# WHAT TO WORK ON:
Retype every entry in its entirety, without alteration.

# SUPPLIED INFORMATION:
• • • • •
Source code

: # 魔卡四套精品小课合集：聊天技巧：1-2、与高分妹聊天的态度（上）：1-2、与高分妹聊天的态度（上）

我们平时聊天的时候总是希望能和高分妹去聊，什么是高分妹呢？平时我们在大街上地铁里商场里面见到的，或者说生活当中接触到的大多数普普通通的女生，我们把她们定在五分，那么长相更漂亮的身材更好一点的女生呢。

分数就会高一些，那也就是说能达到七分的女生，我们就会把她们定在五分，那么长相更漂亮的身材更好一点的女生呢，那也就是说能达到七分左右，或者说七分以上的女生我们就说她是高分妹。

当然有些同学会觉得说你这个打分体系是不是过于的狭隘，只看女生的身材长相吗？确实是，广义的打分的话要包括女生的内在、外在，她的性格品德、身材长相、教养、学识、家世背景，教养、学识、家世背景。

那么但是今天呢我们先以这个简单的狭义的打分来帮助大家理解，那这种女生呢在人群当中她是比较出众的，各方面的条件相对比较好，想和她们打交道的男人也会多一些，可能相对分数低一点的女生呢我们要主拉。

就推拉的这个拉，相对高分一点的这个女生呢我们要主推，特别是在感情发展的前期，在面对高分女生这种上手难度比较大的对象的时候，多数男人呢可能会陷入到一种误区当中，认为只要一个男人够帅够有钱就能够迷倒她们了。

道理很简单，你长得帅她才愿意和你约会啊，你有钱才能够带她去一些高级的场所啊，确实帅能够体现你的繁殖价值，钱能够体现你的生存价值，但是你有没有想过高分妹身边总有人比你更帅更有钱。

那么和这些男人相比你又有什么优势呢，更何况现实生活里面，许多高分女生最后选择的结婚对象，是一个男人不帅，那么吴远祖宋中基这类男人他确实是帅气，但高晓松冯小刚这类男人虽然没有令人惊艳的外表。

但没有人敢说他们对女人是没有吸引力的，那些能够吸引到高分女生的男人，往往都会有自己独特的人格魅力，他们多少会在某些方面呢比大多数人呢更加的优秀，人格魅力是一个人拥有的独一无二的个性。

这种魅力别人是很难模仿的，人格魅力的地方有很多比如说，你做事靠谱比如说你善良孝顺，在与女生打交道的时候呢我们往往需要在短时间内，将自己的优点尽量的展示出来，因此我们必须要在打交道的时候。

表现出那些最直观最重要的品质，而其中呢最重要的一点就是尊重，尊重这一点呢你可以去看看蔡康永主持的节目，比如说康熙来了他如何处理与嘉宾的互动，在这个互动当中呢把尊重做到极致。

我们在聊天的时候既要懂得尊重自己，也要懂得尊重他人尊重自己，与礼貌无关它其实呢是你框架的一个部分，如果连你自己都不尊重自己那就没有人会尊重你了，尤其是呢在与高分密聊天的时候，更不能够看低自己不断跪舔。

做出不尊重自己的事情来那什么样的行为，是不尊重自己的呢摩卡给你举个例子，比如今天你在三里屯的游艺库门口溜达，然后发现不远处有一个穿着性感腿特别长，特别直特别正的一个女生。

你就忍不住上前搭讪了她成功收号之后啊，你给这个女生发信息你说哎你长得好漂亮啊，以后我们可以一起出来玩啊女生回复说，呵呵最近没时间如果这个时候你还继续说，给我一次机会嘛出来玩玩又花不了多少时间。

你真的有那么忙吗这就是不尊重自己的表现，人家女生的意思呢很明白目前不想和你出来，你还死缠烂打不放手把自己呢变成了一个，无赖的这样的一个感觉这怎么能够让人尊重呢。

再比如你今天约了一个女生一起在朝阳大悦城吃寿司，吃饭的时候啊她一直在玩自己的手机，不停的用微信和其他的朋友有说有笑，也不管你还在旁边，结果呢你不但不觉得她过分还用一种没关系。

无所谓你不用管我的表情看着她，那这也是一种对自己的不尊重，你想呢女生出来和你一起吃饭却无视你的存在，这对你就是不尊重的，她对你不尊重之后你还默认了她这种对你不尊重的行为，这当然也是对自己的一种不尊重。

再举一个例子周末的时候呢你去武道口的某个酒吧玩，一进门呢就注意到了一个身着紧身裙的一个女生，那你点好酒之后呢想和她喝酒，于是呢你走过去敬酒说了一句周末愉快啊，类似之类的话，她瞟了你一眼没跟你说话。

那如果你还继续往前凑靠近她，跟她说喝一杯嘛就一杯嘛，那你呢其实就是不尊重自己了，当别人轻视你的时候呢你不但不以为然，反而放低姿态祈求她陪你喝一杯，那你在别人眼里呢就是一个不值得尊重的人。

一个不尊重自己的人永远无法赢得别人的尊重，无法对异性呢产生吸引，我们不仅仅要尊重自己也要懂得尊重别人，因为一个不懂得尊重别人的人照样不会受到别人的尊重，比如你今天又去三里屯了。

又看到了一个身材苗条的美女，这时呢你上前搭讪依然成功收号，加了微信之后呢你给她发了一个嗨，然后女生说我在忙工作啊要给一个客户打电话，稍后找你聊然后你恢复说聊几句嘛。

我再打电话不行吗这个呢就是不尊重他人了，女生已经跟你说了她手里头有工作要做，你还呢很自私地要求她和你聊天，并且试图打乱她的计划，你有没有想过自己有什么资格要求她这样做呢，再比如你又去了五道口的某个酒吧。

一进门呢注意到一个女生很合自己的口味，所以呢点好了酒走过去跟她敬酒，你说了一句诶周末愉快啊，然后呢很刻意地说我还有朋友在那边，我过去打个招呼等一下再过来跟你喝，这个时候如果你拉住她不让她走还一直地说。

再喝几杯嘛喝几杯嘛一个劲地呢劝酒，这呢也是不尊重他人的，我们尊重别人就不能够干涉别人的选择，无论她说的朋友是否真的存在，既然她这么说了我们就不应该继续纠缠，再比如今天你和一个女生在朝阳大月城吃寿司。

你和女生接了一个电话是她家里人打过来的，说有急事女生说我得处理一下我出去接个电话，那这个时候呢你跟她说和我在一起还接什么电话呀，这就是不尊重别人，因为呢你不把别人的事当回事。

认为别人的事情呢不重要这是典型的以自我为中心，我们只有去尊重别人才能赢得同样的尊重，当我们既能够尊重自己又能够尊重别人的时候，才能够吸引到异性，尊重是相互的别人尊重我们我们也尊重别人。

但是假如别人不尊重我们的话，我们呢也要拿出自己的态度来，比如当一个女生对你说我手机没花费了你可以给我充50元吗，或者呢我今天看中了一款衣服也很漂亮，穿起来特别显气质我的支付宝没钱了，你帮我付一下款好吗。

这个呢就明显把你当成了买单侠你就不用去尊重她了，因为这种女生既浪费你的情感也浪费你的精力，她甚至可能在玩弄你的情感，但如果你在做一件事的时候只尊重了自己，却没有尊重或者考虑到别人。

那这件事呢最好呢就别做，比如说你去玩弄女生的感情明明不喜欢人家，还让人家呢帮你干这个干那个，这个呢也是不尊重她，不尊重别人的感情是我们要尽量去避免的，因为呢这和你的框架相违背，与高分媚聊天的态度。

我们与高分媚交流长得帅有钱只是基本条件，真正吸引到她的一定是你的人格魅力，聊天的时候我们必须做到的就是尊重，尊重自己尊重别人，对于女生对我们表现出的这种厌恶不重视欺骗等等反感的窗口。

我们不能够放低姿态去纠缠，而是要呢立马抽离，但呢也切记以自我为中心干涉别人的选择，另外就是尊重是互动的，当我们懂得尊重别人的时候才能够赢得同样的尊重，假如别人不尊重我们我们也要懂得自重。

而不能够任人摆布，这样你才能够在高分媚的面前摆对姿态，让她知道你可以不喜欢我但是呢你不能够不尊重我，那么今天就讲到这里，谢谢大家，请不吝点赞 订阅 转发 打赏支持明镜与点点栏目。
• • • • •
# EXERCISE SOLUTION:
Source code

: # 魔卡四套精品小课合集：聊天技巧：1-2、与高分妹聊天的态度（上）：1-2、与高分妹聊天的态度（上）

我们平时聊天的时候总是希望能和高分妹去聊，什么是高分妹呢？平时我们在大街上地铁里商场里面见到的，或者说生活当中接触到的大多数普普通通的女生，我们把她们定在五分，那么长相更漂亮的身材更好一点的女生呢。

分数就会高一些，那也就是说能达到七分的女生，我们就会把她们定在五分，那么长相更漂亮的身材更好一点的女生呢，那也就是说能达到七分左右，或者说七分以上的女生我们就说她是高分妹。

当然有些同学会觉得说你这个打分体系是不是过于的狭隘，只看女生的身材长相吗？确实是，广义的打分的话要包括女生的内在、外在，她的性格品德、身材长相、教养、学识、家世背景，教养、学识、家世背景。

那么但是今天呢我们先以这个简单的狭义的打分来帮助大家理解，那这种女生呢在人群当中她是比较出众的，各方面的条件相对比较好，想和她们打交道的男人也会多一些，可能相对分数低一点的女生呢我们要主拉。

就推拉的这个拉，相对高分一点的这个女生呢我们要主推，特别是在感情发展的前期，在面对高分女生这种上手难度比较大的对象的时候，多数男人呢可能会陷入到一种误区当中，认为只要一个男人够帅够有钱就能够迷倒她们了。

道理很简单，你长得帅她才愿意和你约会啊，你有钱才能够带她去一些高级的场所啊，确实帅能够体现你的繁殖价值，钱能够体现你的生存价值，但是你有没有想过高分妹身边总有人比你更帅更有钱。

那么和这些男人相比你又有什么优势呢，更何况现实生活里面，许多高分女生最后选择的结婚对象，是一个男人不帅，那么吴远祖宋中基这类男人他确实是帅气，但高晓松冯小刚这类男人虽然没有令人惊艳的外表。

但没有人敢说他们对女人是没有吸引力的，那些能够吸引到高分女生的男人，往往都会有自己独特的人格魅力，他们多少会在某些方面呢比大多数人呢更加的优秀，人格魅力是一个人拥有的独一无二的个性。

这种魅力别人是很难模仿的，人格魅力的地方有很多比如说，你做事靠谱比如说你善良孝顺，在与女生打交道的时候呢我们往往需要在短时间内，将自己的优点尽量的展示出来，因此我们必须要在打交道的时候。

表现出那些最直观最重要的品质，而其中呢最重要的一点就是尊重，尊重这一点呢你可以去看看蔡康永主持的节目，比如说康熙来了他如何处理与嘉宾的互动，在这个互动当中呢把尊重做到极致。

我们在聊天的时候既要懂得尊重自己，也要懂得尊重他人尊重自己，与礼貌无关它其实呢是你框架的一个部分，如果连你自己都不尊重自己那就没有人会尊重你了，尤其是呢在与高分密聊天的时候，更不能够看低自己不断跪舔。

做出不尊重自己的事情来那什么样的行为，是不尊重自己的呢摩卡给你举个例子，比如今天你在三里屯的游艺库门口溜达，然后发现不远处有一个穿着性感腿特别长，特别直特别正的一个女生。

你就忍不住上前搭讪了她成功收号之后啊，你给这个女生发信息你说哎你长得好漂亮啊，以后我们可以一起出来玩啊女生回复说，呵呵最近没时间如果这个时候你还继续说，给我一次机会嘛出来玩玩又花不了多少时间。

你真的有那么忙吗这就是不尊重自己的表现，人家女生的意思呢很明白目前不想和你出来，你还死缠烂打不放手把自己呢变成了一个，无赖的这样的一个感觉这怎么能够让人尊重呢。

再比如你今天约了一个女生一起在朝阳大悦城吃寿司，吃饭的时候啊她一直在玩自己的手机，不停的用微信和其他的朋友有说有笑，也不管你还在旁边，结果呢你不但不觉得她过分还用一种没关系。

无所谓你不用管我的表情看着她，那这也是一种对自己的不尊重，你想呢女生出来和你一起吃饭却无视你的存在，这对你就是不尊重的，她对你不尊重之后你还默认了她这种对你不尊重的行为，这当然也是对自己的一种不尊重。

再举一个例子周末的时候呢你去武道口的某个酒吧玩，一进门呢就注意到了一个身着紧身裙的一个女生，那你点好酒之后呢想和她喝酒，于是呢你走过去敬酒说了一句周末愉快啊，类似之类的话，她瞟了你一眼没跟你说话。

那如果你还继续往前凑靠近她，跟她说喝一杯嘛就一杯嘛，那你呢其实就是不尊重自己了，当别人轻视你的时候呢你不但不以为然，反而放低姿态祈求她陪你喝一杯，那你在别人眼里呢就是一个不值得尊重的人。

一个不尊重自己的人永远无法赢得别人的尊重，无法对异性呢产生吸引，我们不仅仅要尊重自己也要懂得尊重别人，因为一个不懂得尊重别人的人照样不会受到别人的尊重，比如你今天又去三里屯了。

又看到了一个身材苗条的美女，这时呢你上前搭讪依然成功收号，加了微信之后呢你给她发了一个嗨，然后女生说我在忙工作啊要给一个客户打电话，稍后找你聊然后你恢复说聊几句嘛。

我再打电话不行吗这个呢就是不尊重他人了，女生已经跟你说了她手里头有工作要做，你还呢很自私地要求她和你聊天，并且试图打乱她的计划，你有没有想过自己有什么资格要求她这样做呢，再比如你又去了五道口的某个酒吧。

一进门呢注意到一个女生很合自己的口味，所以呢点好了酒走过去跟她敬酒，你说了一句诶周末愉快啊，然后呢很刻意地说我还有朋友在那边，我过去打个招呼等一下再过来跟你喝，这个时候如果你拉住她不让她走还一直地说。

再喝几杯嘛喝几杯嘛一个劲地呢劝酒，这呢也是不尊重他人的，我们尊重别人就不能够干涉别人的选择，无论她说的朋友是否真的存在，既然她这么说了我们就不应该继续纠缠，再比如今天你和一个女生在朝阳大月城吃寿司。

你和女生接了一个电话是她家里人打过来的，说有急事女生说我得处理一下我出去接个电话，那这个时候呢你跟她说和我在一起还接什么电话呀，这就是不尊重别人，因为呢你不把别人的事当回事。

认为别人的事情呢不重要这是典型的以自我为中心，我们只有去尊重别人才能赢得同样的尊重，当我们既能够尊重自己又能够尊重别人的时候，才能够吸引到异性，尊重是相互的别人尊重我们我们也尊重别人。

但是假如别人不尊重我们的话，我们呢也要拿出自己的态度来，比如当一个女生对你说我手机没花费了你可以给我充50元吗，或者呢我今天看中了一款衣服也很漂亮，穿起来特别显气质我的支付宝没钱了，你帮我付一下款好吗。

这个呢就明显把你当成了买单侠你就不用去尊重她了，因为这种女生既浪费你的情感也浪费你的精力，她甚至可能在玩弄你的情感，但如果你在做一件事的时候只尊重了自己，却没有尊重或者考虑到别人。

那这件事呢最好呢就别做，比如说你去玩弄女生的感情明明不喜欢人家，还让人家呢帮你干这个干那个，这个呢也是不尊重她，不尊重别人的感情是我们要尽量去避免的，因为呢这和你的框架相违背，与高分媚聊天的态度。

我们与高分媚交流长得帅有钱只是基本条件，真正吸引到她的一定是你的人格魅力，聊天的时候我们必须做到的就是尊重，尊重自己尊重别人，对于女生对我们表现出的这种厌恶不重视欺骗等等反感的窗口。

我们不能够放低姿态去纠缠，而是要呢立马抽离，但呢也切记以自我为中心干涉别人的选择，另外就是尊重是互动的，当我们懂得尊重别人的时候才能够赢得同样的尊重，假如别人不尊重我们我们也要懂得自重。

而不能够任人摆布，这样你才能够在高分媚的面前摆对姿态，让她知道你可以不喜欢我但是呢你不能够不尊重我，那么今天就讲到这里，谢谢大家，请不吝点赞 订阅 转发 打赏支持明镜与点点栏目。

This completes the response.